Data shown:
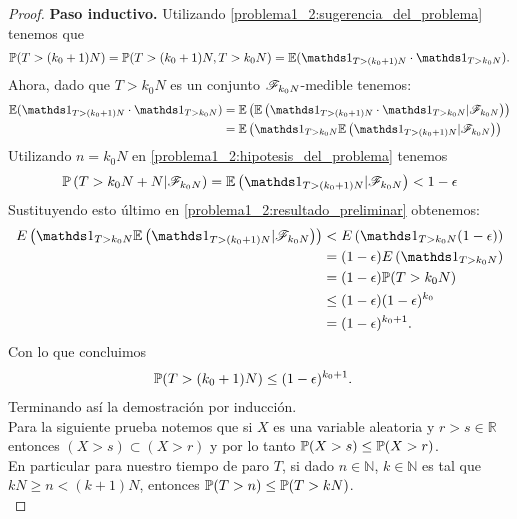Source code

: \begin{proof}
	\textbf{Paso inductivo.} 
	Utilizando \eqref{problema1_2:sugerencia_del_problema} tenemos que
		\begin{align}
			\mw(T>(k_0+1)N) = \mw(T>(k_0+1)N, T>k_0N) = \E(\indic_{T>(k_0+1)N} \cdot \indic_{T>k_0N}).
		\end{align}
	Ahora, dado que $T>k_0N$ es un conjunto $\mathscr{F}_{k_0N}$-medible tenemos:
	\begin{align} 
		\E(\indic_{T>(k_0+1)N} \cdot \indic_{T>k_0N}) 	&=		\E\left(\E\left(\indic_{T>(k_0+1)N} \cdot \indic_{T>k_0N} | \F_{k_0N}\right)\right) \\ 
														&=		\E\left(\indic_{T>k_0N} \E\left(\indic_{T>(k_0+1)N}|\F_{k_0N}\right)\right) \label{problema1_2:resultado_preliminar}
	\end{align}
	Utilizando  $n=k_0N$ en \eqref{problema1_2:hipotesis_del_problema} tenemos
	\begin{align}
		\mw\left(T>k_0N+N|\F_{k_0N}\right) = \E\left(\indic_{T>(k_0+1)N}|\F_{k_0N}\right) < 1-\epsilon
	\end{align}
	Sustituyendo esto último en \eqref{problema1_2:resultado_preliminar} obtenemos:
		\begin{align}
				 E\left(\indic_{T>k_0N} \E\left(\indic_{T>(k_0+1)N}|\F_{k_0N}\right)\right) 	&< 		E\left(\indic_{T>k_0N} (1-\epsilon)\right) \\
																								&=	 	(1-\epsilon) E\left(\indic_{T>k_0N} \right) \\
																								&=		(1-\epsilon) \mw(T>k_0N) \\
																								&\leq   (1-\epsilon)(1-\epsilon)^{k_0} \\
																								&= (1-\epsilon)^{k_0 + 1}.
		\end{align}
	Con lo que concluimos
		\begin{align}
			\mathbb{P}(T>(k_0+1)N) &\leq (1-\epsilon)^{k_0 + 1}.
		\end{align}
	Terminando así la demostración por inducción.\\
	
	
	Para la siguiente prueba notemos que si $X$ es una variable aleatoria y $r > s \in \mathbb{R}$ entonces
	$(X > s) \subset (X > r)$ y por lo tanto $\mathbb{P}(X > s) \leq \mathbb{P}(X > r)$.\\
	
	En particular para nuestro tiempo de paro $T$, si dado $n \in \mathbb{N}$, $k \in \mathbb{N}$ es tal que 
	$kN \geq n < (k+1)N$, entonces $\mathbb{P}(T > n) \leq \mathbb{P}(T > kN)$.\\	


\end{proof}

Problem statement:
Leave the pictures out and print the whole listing precisely.

Answer box:
Source code

: \begin{proof}
	\textbf{Paso inductivo.} 
	Utilizando \eqref{problema1_2:sugerencia_del_problema} tenemos que
		\begin{align}
			\mw(T>(k_0+1)N) = \mw(T>(k_0+1)N, T>k_0N) = \E(\indic_{T>(k_0+1)N} \cdot \indic_{T>k_0N}).
		\end{align}
	Ahora, dado que $T>k_0N$ es un conjunto $\mathscr{F}_{k_0N}$-medible tenemos:
	\begin{align} 
		\E(\indic_{T>(k_0+1)N} \cdot \indic_{T>k_0N}) 	&=		\E\left(\E\left(\indic_{T>(k_0+1)N} \cdot \indic_{T>k_0N} | \F_{k_0N}\right)\right) \\ 
														&=		\E\left(\indic_{T>k_0N} \E\left(\indic_{T>(k_0+1)N}|\F_{k_0N}\right)\right) \label{problema1_2:resultado_preliminar}
	\end{align}
	Utilizando  $n=k_0N$ en \eqref{problema1_2:hipotesis_del_problema} tenemos
	\begin{align}
		\mw\left(T>k_0N+N|\F_{k_0N}\right) = \E\left(\indic_{T>(k_0+1)N}|\F_{k_0N}\right) < 1-\epsilon
	\end{align}
	Sustituyendo esto último en \eqref{problema1_2:resultado_preliminar} obtenemos:
		\begin{align}
				 E\left(\indic_{T>k_0N} \E\left(\indic_{T>(k_0+1)N}|\F_{k_0N}\right)\right) 	&< 		E\left(\indic_{T>k_0N} (1-\epsilon)\right) \\
																								&=	 	(1-\epsilon) E\left(\indic_{T>k_0N} \right) \\
																								&=		(1-\epsilon) \mw(T>k_0N) \\
																								&\leq   (1-\epsilon)(1-\epsilon)^{k_0} \\
																								&= (1-\epsilon)^{k_0 + 1}.
		\end{align}
	Con lo que concluimos
		\begin{align}
			\mathbb{P}(T>(k_0+1)N) &\leq (1-\epsilon)^{k_0 + 1}.
		\end{align}
	Terminando así la demostración por inducción.\\
	
	
	Para la siguiente prueba notemos que si $X$ es una variable aleatoria y $r > s \in \mathbb{R}$ entonces
	$(X > s) \subset (X > r)$ y por lo tanto $\mathbb{P}(X > s) \leq \mathbb{P}(X > r)$.\\
	
	En particular para nuestro tiempo de paro $T$, si dado $n \in \mathbb{N}$, $k \in \mathbb{N}$ es tal que 
	$kN \geq n < (k+1)N$, entonces $\mathbb{P}(T > n) \leq \mathbb{P}(T > kN)$.\\	


\end{proof}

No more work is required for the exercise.